Hello,
Thanks so much for replying to the questions.
I want to run the jupyter notebook for YOLO network using TLT. I installed and ran every thing on a linux 18.04 before and I did not have a problem.
I wanted to run the training on another computer but I am getting the following error. How can I fix this problem?
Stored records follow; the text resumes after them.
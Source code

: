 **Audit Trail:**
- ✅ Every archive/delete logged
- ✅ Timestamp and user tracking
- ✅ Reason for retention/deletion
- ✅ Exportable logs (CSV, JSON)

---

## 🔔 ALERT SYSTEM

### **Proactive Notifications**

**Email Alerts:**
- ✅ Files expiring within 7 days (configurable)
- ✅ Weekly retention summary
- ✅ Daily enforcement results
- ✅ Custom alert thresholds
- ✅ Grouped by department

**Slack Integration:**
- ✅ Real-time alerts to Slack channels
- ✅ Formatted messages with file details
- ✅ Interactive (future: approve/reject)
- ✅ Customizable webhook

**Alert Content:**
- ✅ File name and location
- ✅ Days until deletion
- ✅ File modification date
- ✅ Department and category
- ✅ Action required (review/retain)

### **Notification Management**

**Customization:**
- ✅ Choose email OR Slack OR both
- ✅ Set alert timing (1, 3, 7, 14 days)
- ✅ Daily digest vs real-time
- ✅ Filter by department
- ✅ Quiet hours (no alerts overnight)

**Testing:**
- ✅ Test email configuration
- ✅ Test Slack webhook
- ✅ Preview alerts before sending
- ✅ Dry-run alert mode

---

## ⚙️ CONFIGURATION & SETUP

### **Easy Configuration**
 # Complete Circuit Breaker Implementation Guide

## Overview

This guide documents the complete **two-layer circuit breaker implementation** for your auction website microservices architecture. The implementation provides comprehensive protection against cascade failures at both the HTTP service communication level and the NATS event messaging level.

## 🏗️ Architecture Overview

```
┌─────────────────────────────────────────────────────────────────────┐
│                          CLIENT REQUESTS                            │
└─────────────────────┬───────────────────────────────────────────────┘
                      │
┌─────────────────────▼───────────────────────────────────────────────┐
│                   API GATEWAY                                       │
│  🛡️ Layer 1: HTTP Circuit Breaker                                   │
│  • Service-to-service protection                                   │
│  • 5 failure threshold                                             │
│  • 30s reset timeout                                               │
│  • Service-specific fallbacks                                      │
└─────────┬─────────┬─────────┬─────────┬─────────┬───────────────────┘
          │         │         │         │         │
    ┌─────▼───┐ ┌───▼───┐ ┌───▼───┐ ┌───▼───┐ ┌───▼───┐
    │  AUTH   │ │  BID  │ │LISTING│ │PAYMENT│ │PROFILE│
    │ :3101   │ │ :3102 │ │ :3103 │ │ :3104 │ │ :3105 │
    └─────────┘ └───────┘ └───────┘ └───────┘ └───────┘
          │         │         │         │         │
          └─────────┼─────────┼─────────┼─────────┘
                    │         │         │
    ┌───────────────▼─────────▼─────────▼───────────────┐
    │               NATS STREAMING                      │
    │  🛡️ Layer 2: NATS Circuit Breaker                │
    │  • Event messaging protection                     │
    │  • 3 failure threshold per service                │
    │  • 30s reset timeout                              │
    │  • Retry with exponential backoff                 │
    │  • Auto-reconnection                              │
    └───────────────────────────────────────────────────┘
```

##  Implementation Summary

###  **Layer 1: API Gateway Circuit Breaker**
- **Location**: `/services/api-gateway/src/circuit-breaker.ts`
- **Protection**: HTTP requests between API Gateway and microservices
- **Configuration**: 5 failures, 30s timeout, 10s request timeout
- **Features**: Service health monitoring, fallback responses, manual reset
Thanks.
2020-12-07 17:32:08,717 [INFO] iva.yolo.scripts.train: Number of images in the training dataset: 6778
Epoch 1/80
2020-12-07 17:32:16.681687: I tensorflow/stream_executor/platform/default/dso_loader.cc:44] Successfully opened dynamic library libcublas.so.10.0
2020-12-07 17:33:21.366397: E tensorflow/stream_executor/cuda/cuda_blas.cc:429] failed to run cuBLAS routine: CUBLAS_STATUS_EXECUTION_FAILED
2020-12-07 17:33:21.366438: E tensorflow/stream_executor/cuda/cuda_blas.cc:2437] Internal: failed BLAS call, see log for details
Traceback (most recent call last):
File "/usr/local/bin/tlt-train-g1", line 8, in <module>
sys.exit(main())
File "/home/vpraveen/.cache/dazel/_dazel_vpraveen/715c8bafe7816f3bb6f309cd506049bb/execroot/ai_infra/bazel-out/k8-py3-fastbuild/bin/magnet/packages/iva/build_wheel.runfiles/ai_infra/iva/common/magnet_train.py", line 51, in main
File "/home/vpraveen/.cache/dazel/_dazel_vpraveen/715c8bafe7816f3bb6f309cd506049bb/execroot/ai_infra/bazel-out/k8-py3-fastbuild/bin/magnet/packages/iva/build_wheel.runfiles/ai_infra/iva/yolo/scripts/train.py", line 239, in main
File "/home/vpraveen/.cache/dazel/_dazel_vpraveen/715c8bafe7816f3bb6f309cd506049bb/execroot/ai_infra/bazel-out/k8-py3-fastbuild/bin/magnet/packages/iva/build_wheel.runfiles/ai_infra/iva/yolo/scripts/train.py", line 183, in run_experiment
File "/usr/local/lib/python3.6/dist-packages/keras/engine/training.py", line 1039, in fit
validation_steps=validation_steps)
File "/usr/local/lib/python3.6/dist-packages/keras/engine/training_arrays.py", line 154, in fit_loop
outs = f(ins)
File "/usr/local/lib/python3.6/dist-packages/keras/backend/tensorflow_backend.py", line 2715, in __call__
return self._call(inputs)
File "/usr/local/lib/python3.6/dist-packages/keras/backend/tensorflow_backend.py", line 2675, in _call
fetched = self._callable_fn(*array_vals)
File "/usr/local/lib/python3.6/dist-packages/tensorflow_core/python/client/session.py", line 1472, in __call__
run_metadata_ptr)
tensorflow.python.framework.errors_impl.InternalError: 2 root error(s) found.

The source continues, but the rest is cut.